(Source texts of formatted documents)
★ ★ ★

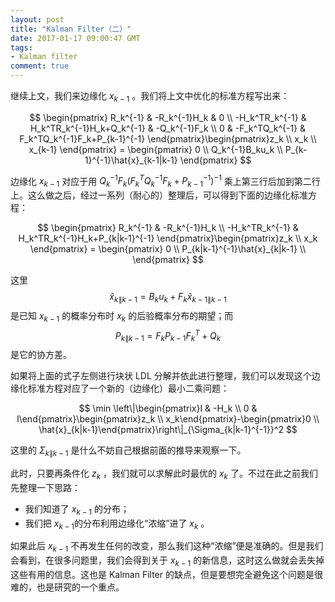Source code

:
 ```yaml
---
layout: post
title: "Kalman Filter（二）"
date: 2017-01-17 09:00:47 GMT
tags:
- Kalman filter
comment: true
---
```


继续上文，我们来边缘化 $x_{k-1}$ 。我们将上文中优化的标准方程写出来：

$$
\begin{pmatrix}
R_k^{-1} & -R_k^{-1}H_k & 0 \\
-H_k^TR_k^{-1} & H_k^TR_k^{-1}H_k+Q_k^{-1} & -Q_k^{-1}F_k \\
0 & -F_k^TQ_k^{-1} & F_k^TQ_k^{-1}F_k+P_{k-1}^{-1}
\end{pmatrix}\begin{pmatrix}z_k \\ x_k \\ x_{k-1} \end{pmatrix} = \begin{pmatrix}
0 \\
Q_k^{-1}B_ku_k \\
P_{k-1}^{-1}\hat{x}_{k-1|k-1}
\end{pmatrix}
$$

边缘化 $x_{k-1}$ 对应于用 $Q_k^{-1}F_k(F_k^TQ_k^{-1}F_k+P_{k-1}^{-1})^{-1}$ 乘上第三行后加到第二行上。这么做之后，经过一系列（耐心的）整理后，可以得到下面的边缘化标准方程：

$$
\begin{pmatrix}
R_k^{-1} & -R_k^{-1}H_k \\
-H_k^TR_k^{-1} & H_k^TR_k^{-1}H_k+P_{k|k-1}^{-1}
\end{pmatrix}\begin{pmatrix}z_k \\ x_k \end{pmatrix} = \begin{pmatrix}
0 \\
P_{k|k-1}^{-1}\hat{x}_{k|k-1} \\
\end{pmatrix}
$$

这里 $$\hat{x}_{k\|k-1} = B_ku_k+F_k\hat{x}_{k-1\|k-1}$$ 是已知 $x_{k-1}$ 的概率分布时 $x_k$ 的后验概率分布的期望；而 $$P_{k\|k-1} = F_kP_{k-1}F_k^T+Q_k$$ 是它的协方差。

如果将上面的式子左侧进行块状 LDL 分解并依此进行整理，我们可以发现这个边缘化标准方程对应了一个新的（边缘化）最小二乘问题：

$$
\min \left\|\begin{pmatrix}I & -H_k \\ 0 & I\end{pmatrix}\begin{pmatrix}z_k \\ x_k\end{pmatrix}-\begin{pmatrix}0 \\ \hat{x}_{k|k-1}\end{pmatrix}\right\|_{\Sigma_{k|k-1}^{-1}}^2
$$

这里的 $\Sigma_{k\|k-1}$ 是什么不妨自己根据前面的推导来观察一下。

此时，只要再条件化 $z_k$ ，我们就可以求解此时最优的 $x_k$ 了。不过在此之前我们先整理一下思路：

- 我们知道了 $x_{k-1}$ 的分布；
- 我们把 $x_{k-1}​$ 的分布利用边缘化“浓缩”进了 $x_k​$ 。

如果此后 $x_{k-1}$ 不再发生任何的改变，那么我们这种“浓缩”便是准确的。但是我们会看到，在很多问题里，我们会得到关于 $x_{k-1}$ 的新信息，这时这么做就会丢失掉这些有用的信息。这也是 Kalman Filter 的缺点，但是要想完全避免这个问题是很难的，也是研究的一个重点。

★ ★ ★

* Work to be completed
Going through the data, count each line where the word "pmatrix" appears, and state only the total.

* Solution below
7